# [ASSIGNMENT]
Report how many lines of the following entries include the string "eqref"; respond with the number alone.

# [INPUT]
_____
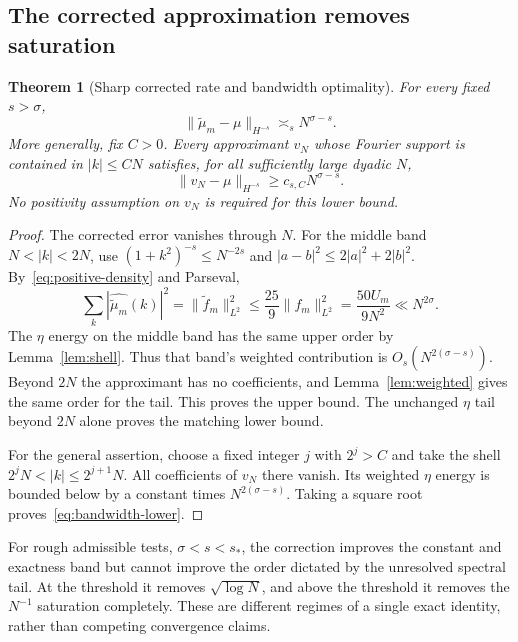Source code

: \documentclass[11pt,a4paper]{article}
\numberwithin{equation}{section}
\newtheorem{theorem}{Theorem}[section]
\theoremstyle{definition}
\theoremstyle{remark}
\newcommand{\mt}{\widetilde\mu}
\newcommand{\ft}{\widetilde f}
\newcommand{\norm}[1]{\lVert #1\rVert}
\begin{document}
\subsection{The corrected approximation removes saturation}
\begin{theorem}[Sharp corrected rate and bandwidth optimality]
\label{thm:corrected-rate}
For every fixed $s>\sigma$,
\begin{equation}
 \boxed{\quad
 \norm{\mt_m-\mu}_{H^{-s}}\asymp_s N^{\sigma-s}.
 \quad}
 \label{eq:corrected-rates}
\end{equation}
More generally, fix $C>0$. Every approximant $v_N$ whose Fourier support is
contained in $|k|\le CN$ satisfies, for all sufficiently large dyadic $N$,
\begin{equation}
 \norm{v_N-\mu}_{H^{-s}}\ge c_{s,C}N^{\sigma-s}.
 \label{eq:bandwidth-lower}
\end{equation}
No positivity assumption on $v_N$ is required for this lower bound.
\end{theorem}
\begin{proof}
The corrected error vanishes through $N$. For the middle band $N<|k|<2N$,
use $(1+k^2)^{-s}\le N^{-2s}$ and
$|a-b|^2\le2|a|^2+2|b|^2$. By~\eqref{eq:positive-density} and Parseval,
\[
 \sum_k|\widehat{\mt_m}(k)|^2
 =\norm{\ft_m}_{L^2}^2
 \le\frac{25}{9}\norm{f_m}_{L^2}^2
 =\frac{50U_m}{9N^2}\ll N^{2\sigma}.
\]
The $\eta$ energy on the middle band has the same upper order by
Lemma~\ref{lem:shell}. Thus that band's weighted contribution is
$O_s(N^{2(\sigma-s)})$. Beyond $2N$ the approximant has no coefficients, and
Lemma~\ref{lem:weighted} gives the same order for the tail. This proves the
upper bound. The unchanged $\eta$ tail beyond $2N$ alone proves the matching
lower bound.

For the general assertion, choose a fixed integer $j$ with $2^j>C$ and take the
shell $2^jN<|k|\le2^{j+1}N$. All coefficients of $v_N$ there vanish. Its
weighted $\eta$ energy is bounded below by a constant times
$N^{2(\sigma-s)}$. Taking a square root proves~\eqref{eq:bandwidth-lower}.
\end{proof}

For rough admissible tests, $\sigma<s<s_*$, the correction improves the constant
and exactness band but cannot improve the order dictated by the unresolved
spectral tail. At the threshold it removes $\sqrt{\log N}$, and above the
threshold it removes the $N^{-1}$ saturation completely. These are different
regimes of a single exact identity, rather than competing convergence claims.
\end{document}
_____
# [OUTPUT]
2